One has to acknowledge that the Palestinians have accomplished no mean feat: they have managed to convince much of the world that fact-based rational views and considerations should count for nothing when it comes to the Palestinian narrative of oppression and victimhood. They also have managed to convince much of the world that this saddest of all narratives can have a fairy-tale happy ending: if the “international community” steps in to resolve the Palestinian plight, peace and harmony will prevail in the Middle East and beyond.
Back in the real world, the past few weeks have provided plenty of evidence that grimly illustrates what kind of peace and harmony the “international community” is going to promote by endorsing the Palestinian strategy to get what they want without negotiations.
For starters, there is the already impressively long “List of Palestinian rocket attacks on Israel, 2011” which is readily available at Wikipedia. …
This is just one of many examples demonstrating that, as far as Hamas is concerned, all of Israel is populated by “settlers” – who of course all make legitimate targets for the noble Islamic resistance.
Western pundits and politicians may be transfixed by Palestinian Prime Minister Salam Fayyad and his dedicated efforts to build the institutional infrastructure for a Palestinian state, but polls show consistently that Fayyad cannot be regarded as a popular politician. At the same time, it is clear that despite its dismal record in Gaza, Hamas and its vicious ideology of anti-Jewish violence remain popular with up to a third of Palestinians.
Another conveniently overlooked fact is the often repeated assertion by Palestinian officials that until there is a “just” resolution for the millions of Palestinians who are classified with international approval as “refugees”, the Palestinians will feel justified to engage in “armed struggle” against Israel.

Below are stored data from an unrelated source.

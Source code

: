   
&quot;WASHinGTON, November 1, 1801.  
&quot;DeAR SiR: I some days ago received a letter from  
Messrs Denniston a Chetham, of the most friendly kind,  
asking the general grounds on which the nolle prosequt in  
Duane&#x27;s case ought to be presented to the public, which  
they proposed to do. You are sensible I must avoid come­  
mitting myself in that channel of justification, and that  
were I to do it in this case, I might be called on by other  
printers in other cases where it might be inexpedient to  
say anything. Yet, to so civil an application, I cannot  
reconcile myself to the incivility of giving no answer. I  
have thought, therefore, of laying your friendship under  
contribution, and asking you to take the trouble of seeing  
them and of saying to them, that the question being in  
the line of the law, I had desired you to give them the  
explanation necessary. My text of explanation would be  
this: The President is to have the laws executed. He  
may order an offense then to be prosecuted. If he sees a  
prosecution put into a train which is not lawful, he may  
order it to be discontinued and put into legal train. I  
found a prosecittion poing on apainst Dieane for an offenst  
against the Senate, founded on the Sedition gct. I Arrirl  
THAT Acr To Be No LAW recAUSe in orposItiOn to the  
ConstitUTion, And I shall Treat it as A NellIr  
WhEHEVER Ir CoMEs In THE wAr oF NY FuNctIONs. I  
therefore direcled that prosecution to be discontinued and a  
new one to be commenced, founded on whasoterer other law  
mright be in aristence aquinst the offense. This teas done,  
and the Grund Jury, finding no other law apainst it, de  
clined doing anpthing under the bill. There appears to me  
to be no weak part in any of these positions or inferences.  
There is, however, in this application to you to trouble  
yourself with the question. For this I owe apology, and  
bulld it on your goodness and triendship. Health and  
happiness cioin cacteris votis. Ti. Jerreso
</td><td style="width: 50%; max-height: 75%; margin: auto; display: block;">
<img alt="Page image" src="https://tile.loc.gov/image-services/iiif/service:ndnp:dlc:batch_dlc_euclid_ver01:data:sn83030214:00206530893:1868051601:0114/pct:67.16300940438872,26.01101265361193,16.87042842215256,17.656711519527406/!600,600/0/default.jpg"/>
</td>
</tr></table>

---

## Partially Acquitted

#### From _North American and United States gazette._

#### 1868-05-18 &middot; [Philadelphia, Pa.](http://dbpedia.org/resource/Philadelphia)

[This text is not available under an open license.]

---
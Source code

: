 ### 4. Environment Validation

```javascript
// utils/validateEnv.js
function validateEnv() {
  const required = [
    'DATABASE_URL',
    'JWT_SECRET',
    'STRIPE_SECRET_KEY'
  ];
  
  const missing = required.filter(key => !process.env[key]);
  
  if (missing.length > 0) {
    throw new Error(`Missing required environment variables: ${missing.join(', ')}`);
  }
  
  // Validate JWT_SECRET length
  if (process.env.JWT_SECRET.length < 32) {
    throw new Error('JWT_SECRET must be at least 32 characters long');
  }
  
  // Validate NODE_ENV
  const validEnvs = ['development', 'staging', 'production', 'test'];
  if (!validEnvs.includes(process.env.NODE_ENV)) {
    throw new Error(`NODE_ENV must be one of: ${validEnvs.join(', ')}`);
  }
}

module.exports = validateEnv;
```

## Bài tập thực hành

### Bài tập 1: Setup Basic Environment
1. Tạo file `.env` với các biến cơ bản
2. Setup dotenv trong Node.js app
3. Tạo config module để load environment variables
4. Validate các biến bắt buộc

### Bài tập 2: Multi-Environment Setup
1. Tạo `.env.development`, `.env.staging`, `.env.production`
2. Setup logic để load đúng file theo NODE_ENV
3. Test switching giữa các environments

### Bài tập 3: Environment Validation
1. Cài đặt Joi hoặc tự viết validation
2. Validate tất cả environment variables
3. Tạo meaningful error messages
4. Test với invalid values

Indeed, it is quite revealing that, while Palestinian officials claim to be ready for statehood and travel the world to collect endorsements for their state, they haven’t yet shown any interest whatsoever in the “refugee camps” under their own jurisdiction.

There are many other voices of doom warning Israel of the danger of time running out, and how she should rush to make peace with the Palestinians – as if this peace was dependent on Israel’s actions alone, and as if none of Israel’s peace initiatives and territorial withdrawals have ever been met with peace or acceptance.

With revolutionary fervor sweeping the Middle East, Israel is under mounting pressure to make a far-reaching offer to the Palestinians or face a United Nations vote welcoming the State of Palestine as a member whose territory includes all of the West Bank, Gaza and East Jerusalem.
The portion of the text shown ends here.